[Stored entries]
══════════════════════════════

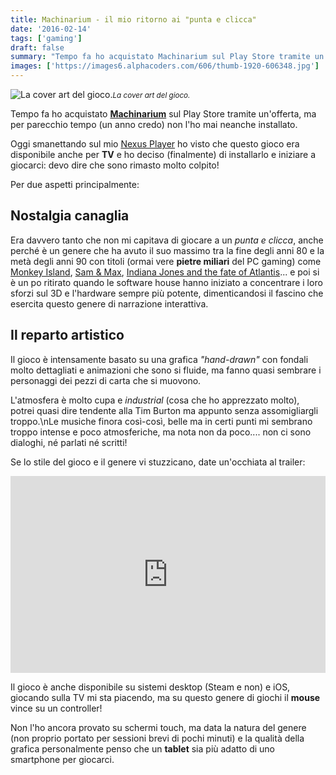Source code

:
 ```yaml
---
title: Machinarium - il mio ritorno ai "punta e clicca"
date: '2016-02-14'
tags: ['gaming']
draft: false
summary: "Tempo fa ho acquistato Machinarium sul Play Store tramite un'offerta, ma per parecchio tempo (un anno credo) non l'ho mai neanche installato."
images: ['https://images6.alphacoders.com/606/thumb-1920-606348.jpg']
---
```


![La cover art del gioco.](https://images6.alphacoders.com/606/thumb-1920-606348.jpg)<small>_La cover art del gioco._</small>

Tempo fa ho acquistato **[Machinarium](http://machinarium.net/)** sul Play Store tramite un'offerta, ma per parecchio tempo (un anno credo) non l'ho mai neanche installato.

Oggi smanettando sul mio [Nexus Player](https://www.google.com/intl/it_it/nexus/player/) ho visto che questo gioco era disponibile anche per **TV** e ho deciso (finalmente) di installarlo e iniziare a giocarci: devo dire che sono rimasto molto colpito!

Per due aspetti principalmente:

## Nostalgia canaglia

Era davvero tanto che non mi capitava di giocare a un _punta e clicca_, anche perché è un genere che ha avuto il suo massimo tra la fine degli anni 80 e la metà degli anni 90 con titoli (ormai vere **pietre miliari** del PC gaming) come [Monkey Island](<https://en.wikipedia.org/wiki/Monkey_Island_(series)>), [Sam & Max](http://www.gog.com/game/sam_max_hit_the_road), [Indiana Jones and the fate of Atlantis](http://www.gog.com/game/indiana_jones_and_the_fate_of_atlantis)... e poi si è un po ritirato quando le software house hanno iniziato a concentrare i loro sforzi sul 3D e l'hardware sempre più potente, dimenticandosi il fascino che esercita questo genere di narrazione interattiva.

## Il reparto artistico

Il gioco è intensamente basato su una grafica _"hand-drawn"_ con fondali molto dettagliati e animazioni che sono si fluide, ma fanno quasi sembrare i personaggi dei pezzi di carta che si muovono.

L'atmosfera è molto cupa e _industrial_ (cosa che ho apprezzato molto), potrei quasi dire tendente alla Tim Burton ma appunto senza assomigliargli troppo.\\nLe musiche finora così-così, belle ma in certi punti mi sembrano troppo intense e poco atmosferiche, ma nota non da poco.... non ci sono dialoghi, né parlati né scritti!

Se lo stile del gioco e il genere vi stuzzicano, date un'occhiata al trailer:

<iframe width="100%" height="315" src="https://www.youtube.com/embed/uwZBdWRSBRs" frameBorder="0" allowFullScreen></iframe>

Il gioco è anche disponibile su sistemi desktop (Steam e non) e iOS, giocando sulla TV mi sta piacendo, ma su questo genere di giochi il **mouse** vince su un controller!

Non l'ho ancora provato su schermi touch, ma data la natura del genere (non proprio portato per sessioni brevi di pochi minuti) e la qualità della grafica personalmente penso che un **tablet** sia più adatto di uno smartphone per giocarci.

══════════════════════════════

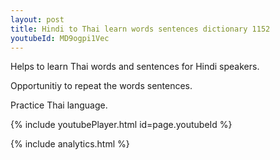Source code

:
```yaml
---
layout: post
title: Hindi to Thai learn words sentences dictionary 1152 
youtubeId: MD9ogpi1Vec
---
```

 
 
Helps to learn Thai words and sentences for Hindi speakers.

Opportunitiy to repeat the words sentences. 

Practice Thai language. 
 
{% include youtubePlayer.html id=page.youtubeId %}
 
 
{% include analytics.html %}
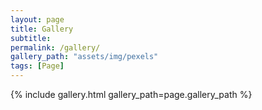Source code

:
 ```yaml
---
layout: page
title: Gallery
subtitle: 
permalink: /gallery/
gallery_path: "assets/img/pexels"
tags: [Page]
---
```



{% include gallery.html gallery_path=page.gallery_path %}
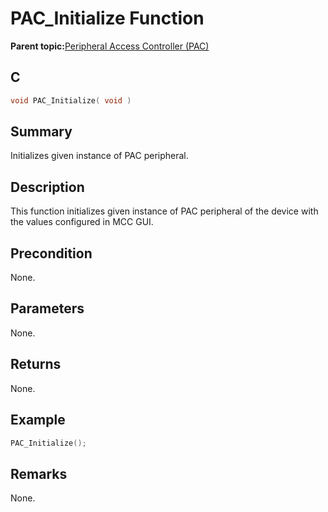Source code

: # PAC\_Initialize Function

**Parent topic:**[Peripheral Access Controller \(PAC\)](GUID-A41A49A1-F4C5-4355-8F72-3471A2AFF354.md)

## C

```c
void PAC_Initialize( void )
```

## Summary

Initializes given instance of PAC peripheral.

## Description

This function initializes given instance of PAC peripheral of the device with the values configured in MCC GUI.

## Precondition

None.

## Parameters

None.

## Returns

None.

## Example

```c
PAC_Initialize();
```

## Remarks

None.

══════════════════════════════

ASSIGNED TASK: Across the entries above, find the lines with the string "offerta" and copy them.

RESULT OF THIS TASK:
summary: "Tempo fa ho acquistato Machinarium sul Play Store tramite un'offerta, ma per parecchio tempo (un anno credo) non l'ho mai neanche installato."
Tempo fa ho acquistato **[Machinarium](http://machinarium.net/)** sul Play Store tramite un'offerta, ma per parecchio tempo (un anno credo) non l'ho mai neanche installato.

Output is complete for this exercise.